Per le ore che durava lo studio, il rapporto tra il ragazzo e il mondo si realizzava esclusivamente attraverso quelle espressioni del sapere.

Poi il ragazzo ha scoperto che la relazione con il mondo non avviene soltanto attraverso quelle conoscenze. Lo ha scoperto usando quegli strumenti di cui – noi- lo abbiamo dotato appena liberato dalle fasce. Per esempio il cellulare; per esempio il computer, con tutte le funzioni che quegli strumenti mettono a disposizione. Così quegli strumenti hanno moltiplicato le prospettive, hanno ampliato e diversificato le relazioni, i richiami si sono fatti pressanti, spesso assordanti. Tutto questo lo abbiamo chiamato distrazione. I ragazzi non studiano più perché sono distratti. Non è vero. Oppure, se è vero che possa verificarsi una distrazione dal compito specifico, è anche vero che a quella distrazione corrisponde un’attrazione verso espressioni di conoscenza che si presentano con le forme della pluri e trans disciplinarità, della trasversalità.

I metodi di studio non sono più lineari. Sono ramificati, obliqui, rispondono alle condizioni di molteplicità, complessità, alla pluralità di messaggi, di linguaggi. Sono compatibili con le esperienze di esistere, con le forme di pensiero, con gli stili di apprendimento.
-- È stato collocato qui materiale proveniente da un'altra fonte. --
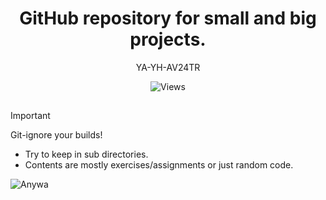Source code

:   
<h1 align=center>
  GitHub repository for small and big projects.
</h1>

<p align=center>
  YA-YH-AV24TR
</p>

<p align=center>
  <img alt="Views" src="https://counter.seku.su/cmoe?name=@YunruKnowledge&theme=gb">
</p>

<h2> </h2>

> [!IMPORTANT]
> Git-ignore your builds!
- Try to keep in sub directories.
- Contents are mostly exercises/assignments or just random code.
  
![Anywa](https://media.tenor.com/8rB14-4n0zcAAAAM/sunglasses-glasses.gif)

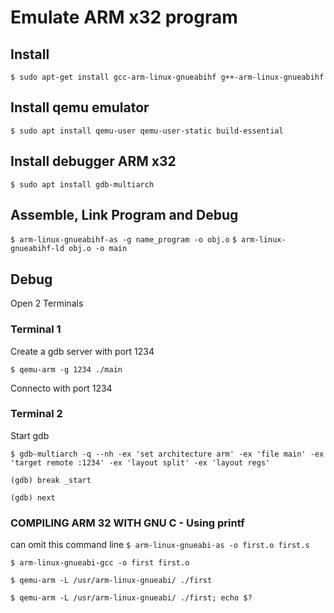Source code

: # Emulate ARM x32 program
## Install

``
$ sudo apt-get install gcc-arm-linux-gnueabihf g++-arm-linux-gnueabihf
``


## Install qemu emulator
``
$ sudo apt install qemu-user qemu-user-static build-essential
``
## Install debugger ARM x32
``
$ sudo apt install gdb-multiarch
``
## Assemble, Link Program and Debug
``
$ arm-linux-gnueabihf-as -g name_program -o obj.o
``
``
$ arm-linux-gnueabihf-ld obj.o -o main
``
## Debug
Open 2 Terminals
### Terminal 1

Create a gdb server with port 1234

``
$ qemu-arm -g 1234 ./main
``

Connecto with port 1234

### Terminal 2

Start gdb

``
$ gdb-multiarch -q --nh -ex 'set architecture arm' -ex 'file main' -ex 'target remote :1234' -ex 'layout split' -ex 'layout regs'
``

``
(gdb) break _start
``

``
(gdb) next
``
### COMPILING ARM 32 WITH GNU C - Using printf

can omit this command line
``
$ arm-linux-gnueabi-as -o first.o first.s
``

``
$ arm-linux-gnueabi-gcc -o first first.o
``

``
$ qemu-arm -L /usr/arm-linux-gnueabi/ ./first
``

``
$ qemu-arm -L /usr/arm-linux-gnueabi/ ./first; echo $?
``
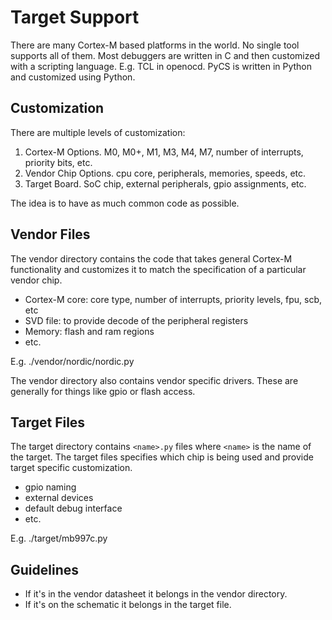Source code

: # Target Support

There are many Cortex-M based platforms in the world.
No single tool supports all of them.
Most debuggers are written in C and then customized with a scripting language. E.g. TCL in openocd.
PyCS is written in Python and customized using Python.

## Customization

There are multiple levels of customization:

 1. Cortex-M Options. M0, M0+, M1, M3, M4, M7, number of interrupts, priority bits, etc.
 2. Vendor Chip Options. cpu core, peripherals, memories, speeds, etc.
 3. Target Board. SoC chip, external peripherals, gpio assignments, etc.

The idea is to have as much common code as possible.

## Vendor Files

The vendor directory contains the code that takes general Cortex-M functionality and customizes it to match the specification of a particular vendor chip.

 * Cortex-M core: core type, number of interrupts, priority levels, fpu, scb, etc
 * SVD file: to provide decode of the peripheral registers
 * Memory: flash and ram regions
 * etc.

 E.g. ./vendor/nordic/nordic.py

The vendor directory also contains vendor specific drivers.
These are generally for things like gpio or flash access.

## Target Files

The target directory contains `<name>.py` files where `<name>` is the name of the target.
The target files specifies which chip is being used and provide target specific customization.

 * gpio naming
 * external devices
 * default debug interface
 * etc.

 E.g. ./target/mb997c.py
 
## Guidelines
 * If it's in the vendor datasheet it belongs in the vendor directory.
 * If it's on the schematic it belongs in the target file.


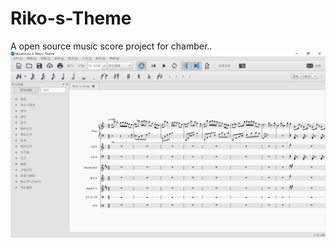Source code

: # Riko-s-Theme
A open source music score project for chamber..
![avatar](https://github.com/fairythm/Riko-s-Theme/blob/master/example.PNG)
I luoghi comuni sono superficiali e in quanto tali a volte sono dannosi perché generano equivoci, errate valutazioni, alterano la realtà, la distorcono. Quando si dice che i ragazzi non studiano più, si sta semplicemente alterando la realtà. Non solo. Si sta disconoscendo il loro impegno, la loro serietà. Non solo. Si sta dimostrando di non aver capito che loro portano nuove identità, nuovi pensieri, nuove modalità di analisi e di interpretazione dei fatti e delle storie che attraversano il mondo.